Federal Minister for Economic Affairs and Energy Peter Altmaier and Federal Minister of Education and Research Anja Karliczek today signed a Declaration of Intent with Angus Taylor, the Australian Minister for Energy, to establish the ‘Germany-Australia Hydrogen Accord’.
The German-Australian collaboration can enable the import of sustainably produced hydrogen in sizeable quantities – an important element in the effort to attain our upgraded climate targets.
said: “The Germany-Australia Hydrogen Accord is another key milestone for the German-Australian Energy Partnership. Hydrogen is not only a key enabling technology for the decarbonisation of our countries, but also paves the way for sustainable economic growth on the road to climate neutrality. It is especially against this background that I welcome our cooperation in the fields of industry and trade as well as applied research and look forward to bringing the Hydrogen Accord to life. Via German-Australian hydrogen hubs, for example, we will speed up the industrial-scale production of hydrogen in Australia using German technology and discuss possibilities for cooperation within the framework of ‘H2-Global’, our new international funding instrument.”
Federal Minister of Education and Research Anja Karliczek said: “This German-Australian collaboration provides German companies with opportunities for technology exports. The HyGATE technology incubator helps us to bring together stakeholders from science and business from both countries in order to develop, demonstrate and test under real-life conditions green hydrogen technologies along the entire value chain – from generation and storage to transport and use. There is another important advantage to this partnership: a country like Australia, which has traditionally been a large-scale exporter of coal, is now creating a new, climate-friendly future for itself as it sets about ‘shipping the sunshine’, i.e. turning Australian sunlight into a practical export commodity. To support the cooperation, the Federal Ministry of Education and Research is planning to provide up to €50 million over a period of three years.”
The Accord is to be integrated into the activities of the existing German-Australian Energy Partnership, which places a key focus on hydrogen.
Australia has committed itself to support the cooperation by providing substantial financial resources of its own.
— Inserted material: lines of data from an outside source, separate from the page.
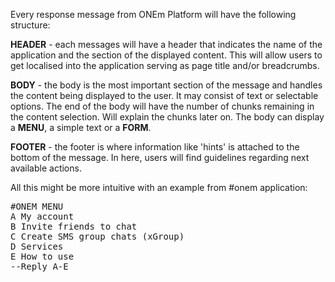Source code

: Every response message from ONEm Platform will have the following structure:

**HEADER** - each messages will have a header that indicates the name of the application and the section of the displayed content. This will allow users to get localised into the application serving as page title and/or breadcrumbs.

**BODY** - the body is the most important section of the message and handles the content being displayed to the user. It may consist of text or selectable options. The end of the body will have the number of chunks remaining in the content selection. Will explain the chunks later on. The body can display a **MENU**, a simple text or a **FORM**.

**FOOTER** - the footer is where information like 'hints' is attached to the bottom of the message. In here, users will find guidelines regarding next available actions.

All this might be more intuitive with an example from #onem application:

<pre>
#ONEM MENU
A My account
B Invite friends to chat
C Create SMS group chats (xGroup)
D Services
E How to use
--Reply A-E
</pre>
German companies have a keen interest in participating in Australia-based hydrogen projects, for example by supplying electrolysers.
The Accord comprises three different initiatives:
1. HyGATE (under the lead responsibility of the Federal Ministry of Education and Research): co-financing of an Australian-German H2 incubator for applied research. Germany is contributing €50 million. The aim of the incubator is to develop and improve hydrogen technologies and to test them under real-life conditions before bringing them to scale.
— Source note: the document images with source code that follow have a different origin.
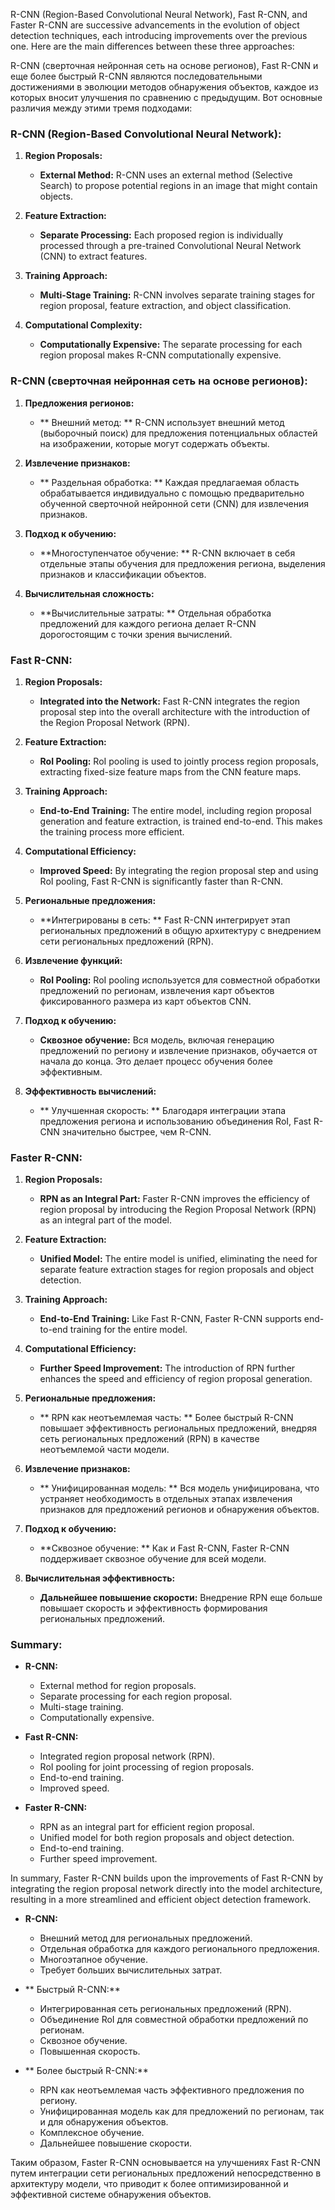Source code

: 
R-CNN (Region-Based Convolutional Neural Network), Fast R-CNN, and Faster R-CNN are successive advancements in the evolution of object detection techniques, each introducing improvements over the previous one. Here are the main differences between these three approaches:

R-CNN (сверточная нейронная сеть на основе регионов), Fast R-CNN и еще более быстрый R-CNN являются последовательными достижениями в эволюции методов обнаружения объектов, каждое из которых вносит улучшения по сравнению с предыдущим. Вот основные различия между этими тремя подходами:

### R-CNN (Region-Based Convolutional Neural Network):

1. **Region Proposals:**
   - **External Method:** R-CNN uses an external method (Selective Search) to propose potential regions in an image that might contain objects.

2. **Feature Extraction:**
   - **Separate Processing:** Each proposed region is individually processed through a pre-trained Convolutional Neural Network (CNN) to extract features.

3. **Training Approach:**
   - **Multi-Stage Training:** R-CNN involves separate training stages for region proposal, feature extraction, and object classification.

4. **Computational Complexity:**
   - **Computationally Expensive:** The separate processing for each region proposal makes R-CNN computationally expensive.


### R-CNN (сверточная нейронная сеть на основе регионов):

1. **Предложения регионов:**
   - ** Внешний метод: ** R-CNN использует внешний метод (выборочный поиск) для предложения потенциальных областей на изображении, которые могут содержать объекты.

2. **Извлечение признаков:**
   - ** Раздельная обработка: ** Каждая предлагаемая область обрабатывается индивидуально с помощью предварительно обученной сверточной нейронной сети (CNN) для извлечения признаков.

3. **Подход к обучению:**
   - **Многоступенчатое обучение: ** R-CNN включает в себя отдельные этапы обучения для предложения региона, выделения признаков и классификации объектов.

4. **Вычислительная сложность:**
   - **Вычислительные затраты: ** Отдельная обработка предложений для каждого региона делает R-CNN дорогостоящим с точки зрения вычислений.
### Fast R-CNN:

1. **Region Proposals:**
   - **Integrated into the Network:** Fast R-CNN integrates the region proposal step into the overall architecture with the introduction of the Region Proposal Network (RPN).

2. **Feature Extraction:**
   - **RoI Pooling:** RoI pooling is used to jointly process region proposals, extracting fixed-size feature maps from the CNN feature maps.

3. **Training Approach:**
   - **End-to-End Training:** The entire model, including region proposal generation and feature extraction, is trained end-to-end. This makes the training process more efficient.

4. **Computational Efficiency:**
   - **Improved Speed:** By integrating the region proposal step and using RoI pooling, Fast R-CNN is significantly faster than R-CNN.

1. **Региональные предложения:**
   - **Интегрированы в сеть: ** Fast R-CNN интегрирует этап региональных предложений в общую архитектуру с внедрением сети региональных предложений (RPN).

2. **Извлечение функций:**
   - **RoI Pooling:** RoI pooling используется для совместной обработки предложений по регионам, извлечения карт объектов фиксированного размера из карт объектов CNN.

3. **Подход к обучению:**
   - **Сквозное обучение:** Вся модель, включая генерацию предложений по региону и извлечение признаков, обучается от начала до конца. Это делает процесс обучения более эффективным.

4. **Эффективность вычислений:**
   - ** Улучшенная скорость: ** Благодаря интеграции этапа предложения региона и использованию объединения RoI, Fast R-CNN значительно быстрее, чем R-CNN.


### Faster R-CNN:

1. **Region Proposals:**
   - **RPN as an Integral Part:** Faster R-CNN improves the efficiency of region proposal by introducing the Region Proposal Network (RPN) as an integral part of the model.

2. **Feature Extraction:**
   - **Unified Model:** The entire model is unified, eliminating the need for separate feature extraction stages for region proposals and object detection.

3. **Training Approach:**
   - **End-to-End Training:** Like Fast R-CNN, Faster R-CNN supports end-to-end training for the entire model.

4. **Computational Efficiency:**
   - **Further Speed Improvement:** The introduction of RPN further enhances the speed and efficiency of region proposal generation.

1. **Региональные предложения:**
   - ** RPN как неотъемлемая часть: ** Более быстрый R-CNN повышает эффективность региональных предложений, внедряя сеть региональных предложений (RPN) в качестве неотъемлемой части модели.

2. **Извлечение признаков:**
   - ** Унифицированная модель: ** Вся модель унифицирована, что устраняет необходимость в отдельных этапах извлечения признаков для предложений регионов и обнаружения объектов.

3. **Подход к обучению:**
   - **Сквозное обучение: ** Как и Fast R-CNN, Faster R-CNN поддерживает сквозное обучение для всей модели.

4. **Вычислительная эффективность:**
   - **Дальнейшее повышение скорости:** Внедрение RPN еще больше повышает скорость и эффективность формирования региональных предложений.

### Summary:

- **R-CNN:**
  - External method for region proposals.
  - Separate processing for each region proposal.
  - Multi-stage training.
  - Computationally expensive.

- **Fast R-CNN:**
  - Integrated region proposal network (RPN).
  - RoI pooling for joint processing of region proposals.
  - End-to-end training.
  - Improved speed.

- **Faster R-CNN:**
  - RPN as an integral part for efficient region proposal.
  - Unified model for both region proposals and object detection.
  - End-to-end training.
  - Further speed improvement.

In summary, Faster R-CNN builds upon the improvements of Fast R-CNN by integrating the region proposal network directly into the model architecture, resulting in a more streamlined and efficient object detection framework.

- **R-CNN:**
  - Внешний метод для региональных предложений.
  - Отдельная обработка для каждого регионального предложения.
  - Многоэтапное обучение.
  - Требует больших вычислительных затрат.

- ** Быстрый R-CNN:**
  - Интегрированная сеть региональных предложений (RPN).
  - Объединение RoI для совместной обработки предложений по регионам.
  - Сквозное обучение.
  - Повышенная скорость.

- ** Более быстрый R-CNN:**
  - RPN как неотъемлемая часть эффективного предложения по региону.
  - Унифицированная модель как для предложений по регионам, так и для обнаружения объектов.
  - Комплексное обучение.
  - Дальнейшее повышение скорости.

Таким образом, Faster R-CNN основывается на улучшениях Fast R-CNN путем интеграции сети региональных предложений непосредственно в архитектуру модели, что приводит к более оптимизированной и эффективной системе обнаружения объектов.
2. Co-financing of hydrogen hubs (under the lead responsibility of the Federal Ministry for Economic Affairs and Energy): industrial-scale production of hydrogen in Australia using German technology. To be co-financed via Germany’s planned funding guideline for international hydrogen projects and Australian funding for hydrogen hubs. To support these hubs, Australia has approved a funding programme totalling AUD 275 million (€175 million). Some of these funds are to be prioritised for those hubs using German technology. In addition, a German-Australian Industry Group is to be launched in order to identify projects along the value chain which lend themselves to the planned co-financing and cooperation.
3. Cooperation on hydrogen trade (under the lead responsibility of the Federal Ministry for Economic Affairs and Energy): co-financing of an auction to be held in the context of H2-Global, which will be limited to bidders from Australia. Australia is willing to provide some €50 million to support an auction within H2-Global with the purpose of exporting Australian hydrogen (or hydrogen derivatives) to Germany.